A question about the product of primes

Question

Let $\mathbb{P}$ be the set of all primes in the natural numbers and let $p_i \in \mathbb{P}$ be the $i$th prime, $p_1=2$. Let $m = \prod_{i=1}^n (p_i)$. How many solutions does $x^2 + x \equiv 0 (\bmod m)$ have?

Conjecture: $2^n$.

Answer 1

Your conjecture is correct.

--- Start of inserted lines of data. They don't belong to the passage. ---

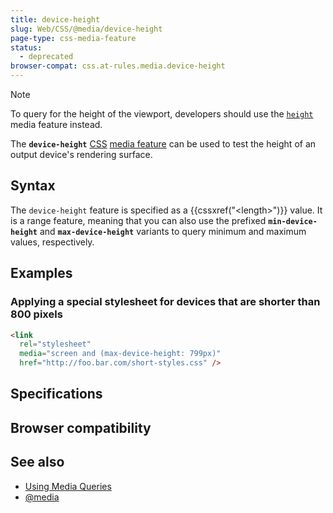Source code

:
 ```yaml
---
title: device-height
slug: Web/CSS/@media/device-height
page-type: css-media-feature
status:
  - deprecated
browser-compat: css.at-rules.media.device-height
---
```


 

> [!NOTE]
> To query for the height of the viewport, developers should use the [`height`](/Web/CSS/@media/height) media feature instead.

The **`device-height`** [CSS](/Web/CSS) [media feature](/Web/CSS/@media#media_features) can be used to test the height of an output device's rendering surface.

## Syntax

The `device-height` feature is specified as a {{cssxref("&lt;length&gt;")}} value. It is a range feature, meaning that you can also use the prefixed **`min-device-height`** and **`max-device-height`** variants to query minimum and maximum values, respectively.

## Examples

### Applying a special stylesheet for devices that are shorter than 800 pixels

```html
<link
  rel="stylesheet"
  media="screen and (max-device-height: 799px)"
  href="http://foo.bar.com/short-styles.css" />
```

## Specifications



## Browser compatibility



## See also

- [Using Media Queries](/Web/CSS/CSS_media_queries/Using_media_queries)
- [@media](/Web/CSS/@media)

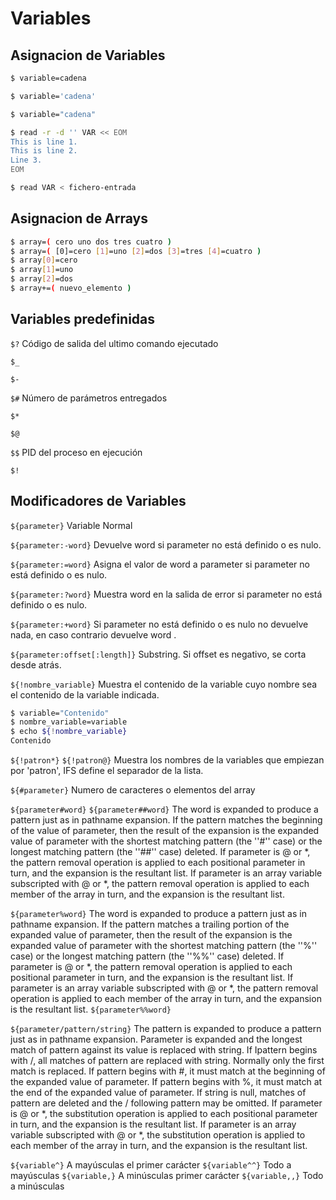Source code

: # Variables
## Asignacion de Variables
```bash
$ variable=cadena

$ variable='cadena'

$ variable="cadena"

$ read -r -d '' VAR << EOM
This is line 1.
This is line 2.
Line 3.
EOM

$ read VAR < fichero-entrada
```

## Asignacion de  Arrays
```bash
$ array=( cero uno dos tres cuatro )
$ array=( [0]=cero [1]=uno [2]=dos [3]=tres [4]=cuatro )
$ array[0]=cero
$ array[1]=uno
$ array[2]=dos
$ array+=( nuevo_elemento )
```


## Variables predefinidas
```$?```	Código de salida del ultimo comando ejecutado

```$_```	

```$-```	

```$#```	Número de parámetros entregados

```$*```	

```$@```	

```$$```	PID del proceso en ejecución

```$!```	

## Modificadores de Variables
```${parameter}```	Variable Normal

```${parameter:-word}```	Devuelve word si parameter no está definido o es nulo.

```${parameter:=word}```	Asigna el valor de word a parameter si parameter no está definido o es nulo.

```${parameter:?word}```	Muestra word en la salida de error si parameter no está definido o es nulo.
	
```${parameter:+word}```	Si parameter no está definido o es nulo no devuelve nada, en caso contrario devuelve word .

```${parameter:offset[:length]}``` Substring. Si offset es negativo, se corta desde atrás.

```${!nombre_variable}``` Muestra el contenido de la variable cuyo nombre sea el contenido de la variable indicada.
```bash
$ variable="Contenido"
$ nombre_variable=variable
$ echo ${!nombre_variable}
Contenido
```

```${!patron*}``` ```${!patron@}```	Muestra los nombres de la variables que empiezan por 'patron', IFS define el separador de la lista.
	
```${#parameter}```	Numero de caracteres o elementos del array

```${parameter#word}``` ```${parameter##word}```	The word is expanded to produce a pattern just as in pathname expansion.  If the pattern matches the beginning of the value  of  parameter, then  the  result  of  the  expansion is the expanded value of parameter with the shortest matching pattern (the ''#'' case) or the longest matching pattern (the ''##'' case) deleted.  If parameter is @ or *, the pattern removal operation is applied to each positional  parameter in turn, and the expansion is the resultant list.  If parameter is an array variable subscripted with @ or *, the pattern removal operation is applied to each member of the array in turn, and the expansion is the resultant list.

```${parameter%word}```	The word is expanded to produce a pattern just as in pathname expansion.  If the pattern matches a trailing portion of the  expanded  value of  parameter,  then  the result of the expansion is the expanded value of parameter with the shortest matching pattern (the ''%'' case) or the longest matching pattern (the ''%%'' case) deleted.  If parameter is @ or *, the pattern removal operation is  applied  to  each  positional  parameter in turn, and the expansion is the resultant list.  If parameter is an array variable subscripted with @ or *, the pattern removal operation is applied to each member of the array in turn, and the expansion is the resultant list.
```${parameter%%word}```

```${parameter/pattern/string}```	The pattern is expanded to produce a pattern just as in pathname expansion.  Parameter is expanded and the longest match of pattern against its  value  is  replaced with string.  If Ipattern begins with /, all matches of pattern are replaced with string.  Normally only the first match is replaced.  If pattern begins with #, it must match at the beginning of the expanded value of parameter.  If pattern begins with %, it must match at the end of the expanded value of parameter.  If string is null, matches of pattern are deleted and the / following pattern may be omitted.  If parameter is @ or *, the substitution operation is applied to each positional parameter in turn, and the  expansion  is the resultant list.  If parameter is an array variable subscripted with @ or *, the substitution operation is applied to each member of the array in turn, and the expansion is the resultant list.

```${variable^}```	A mayúsculas el primer carácter
```${variable^^}```	Todo a mayúsculas
```${variable,}```	A minúsculas primer carácter
```${variable,,}```	Todo a minúsculas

Let $e_1,e_2,\dots,e_n$ be any sequence whose entries are $0$ or $-1$. There are $2^n$ such sequences.

By the Chinese Remainder Theorem, the system of congruences $x\equiv e_i\pmod{p_i}$ has a unique solution modulo $m$. Any such $x$ satisfies $x^2+x\equiv 0\pmod{p_i}$, and hence satisfies the congruence $x^2+x\equiv 0\pmod{m}$. So our congruence has at least $2^n$ solutions.

Note that any solution of $x^2+x\equiv 0\pmod{m}$ is a solution of $x^2+x\equiv 0\pmod{p_i}$, and these are $x\equiv 0\pmod{p_i}$ and $x\equiv -1\pmod{p_i}$. So our congruence has exactly $2^n$ solutions.